§ **PROMPT**
Return every line from the records below with the string "imputation".

===== PROVIDED MATERIAL =====

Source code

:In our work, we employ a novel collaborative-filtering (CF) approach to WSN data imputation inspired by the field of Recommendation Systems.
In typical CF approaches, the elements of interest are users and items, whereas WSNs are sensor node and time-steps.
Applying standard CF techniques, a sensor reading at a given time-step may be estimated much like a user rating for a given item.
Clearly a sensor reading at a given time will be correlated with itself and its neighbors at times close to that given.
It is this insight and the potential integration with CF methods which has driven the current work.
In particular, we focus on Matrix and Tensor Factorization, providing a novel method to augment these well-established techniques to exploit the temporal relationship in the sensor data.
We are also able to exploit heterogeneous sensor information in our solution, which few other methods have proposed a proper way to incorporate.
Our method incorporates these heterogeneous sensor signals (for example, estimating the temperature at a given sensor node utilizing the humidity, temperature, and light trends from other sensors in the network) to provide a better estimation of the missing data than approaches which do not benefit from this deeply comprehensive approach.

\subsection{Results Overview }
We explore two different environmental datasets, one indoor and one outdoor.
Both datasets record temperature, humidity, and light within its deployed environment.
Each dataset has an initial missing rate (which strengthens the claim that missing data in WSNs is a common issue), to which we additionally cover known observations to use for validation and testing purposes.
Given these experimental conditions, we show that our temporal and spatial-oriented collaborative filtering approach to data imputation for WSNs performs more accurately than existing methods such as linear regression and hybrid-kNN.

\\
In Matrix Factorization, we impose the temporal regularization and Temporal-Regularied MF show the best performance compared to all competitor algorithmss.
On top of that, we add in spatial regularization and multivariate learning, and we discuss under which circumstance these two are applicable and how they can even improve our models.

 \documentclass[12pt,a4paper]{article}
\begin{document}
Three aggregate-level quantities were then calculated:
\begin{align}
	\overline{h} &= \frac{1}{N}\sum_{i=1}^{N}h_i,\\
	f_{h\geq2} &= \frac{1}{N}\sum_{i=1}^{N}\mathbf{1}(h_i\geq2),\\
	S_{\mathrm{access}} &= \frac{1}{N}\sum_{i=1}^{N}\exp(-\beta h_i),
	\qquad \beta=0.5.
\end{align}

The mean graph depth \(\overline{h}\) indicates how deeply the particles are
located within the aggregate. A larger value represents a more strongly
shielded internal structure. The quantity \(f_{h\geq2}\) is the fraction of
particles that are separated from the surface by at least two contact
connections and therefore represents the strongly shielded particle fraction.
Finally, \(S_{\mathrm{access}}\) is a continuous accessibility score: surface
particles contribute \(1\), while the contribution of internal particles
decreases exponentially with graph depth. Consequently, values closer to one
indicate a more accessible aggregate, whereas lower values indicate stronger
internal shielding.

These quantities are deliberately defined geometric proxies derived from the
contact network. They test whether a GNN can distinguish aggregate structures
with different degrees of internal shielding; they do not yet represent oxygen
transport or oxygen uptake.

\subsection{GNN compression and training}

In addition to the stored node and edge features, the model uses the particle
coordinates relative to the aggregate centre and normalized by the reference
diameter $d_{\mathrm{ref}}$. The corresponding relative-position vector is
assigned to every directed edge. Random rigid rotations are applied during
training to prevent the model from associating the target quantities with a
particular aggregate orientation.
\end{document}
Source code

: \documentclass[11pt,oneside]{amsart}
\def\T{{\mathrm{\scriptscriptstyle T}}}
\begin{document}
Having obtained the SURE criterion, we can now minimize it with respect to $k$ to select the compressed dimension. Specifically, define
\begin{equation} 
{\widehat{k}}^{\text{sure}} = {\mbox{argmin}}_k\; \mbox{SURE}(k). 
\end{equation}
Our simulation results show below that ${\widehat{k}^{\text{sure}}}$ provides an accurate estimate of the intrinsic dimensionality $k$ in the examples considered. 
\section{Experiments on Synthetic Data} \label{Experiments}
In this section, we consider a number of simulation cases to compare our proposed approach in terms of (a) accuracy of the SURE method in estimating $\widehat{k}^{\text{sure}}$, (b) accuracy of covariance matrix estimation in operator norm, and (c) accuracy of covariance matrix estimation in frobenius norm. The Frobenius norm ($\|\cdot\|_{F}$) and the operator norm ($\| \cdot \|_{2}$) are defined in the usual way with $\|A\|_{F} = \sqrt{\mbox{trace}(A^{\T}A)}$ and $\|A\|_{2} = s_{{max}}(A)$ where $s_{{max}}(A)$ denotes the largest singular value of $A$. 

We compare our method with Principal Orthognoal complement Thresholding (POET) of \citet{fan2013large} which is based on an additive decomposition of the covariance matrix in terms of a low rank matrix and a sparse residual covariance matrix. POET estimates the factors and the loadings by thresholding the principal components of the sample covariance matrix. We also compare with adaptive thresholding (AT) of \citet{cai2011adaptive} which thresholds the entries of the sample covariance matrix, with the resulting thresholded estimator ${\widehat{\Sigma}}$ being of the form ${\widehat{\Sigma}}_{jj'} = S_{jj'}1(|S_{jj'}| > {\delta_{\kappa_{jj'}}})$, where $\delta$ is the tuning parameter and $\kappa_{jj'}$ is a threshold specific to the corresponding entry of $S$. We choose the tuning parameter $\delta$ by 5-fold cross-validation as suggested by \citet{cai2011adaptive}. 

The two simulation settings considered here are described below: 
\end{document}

=====

§ **ANSWER SECTION**
:In our work, we employ a novel collaborative-filtering (CF) approach to WSN data imputation inspired by the field of Recommendation Systems.
Given these experimental conditions, we show that our temporal and spatial-oriented collaborative filtering approach to data imputation for WSNs performs more accurately than existing methods such as linear regression and hybrid-kNN.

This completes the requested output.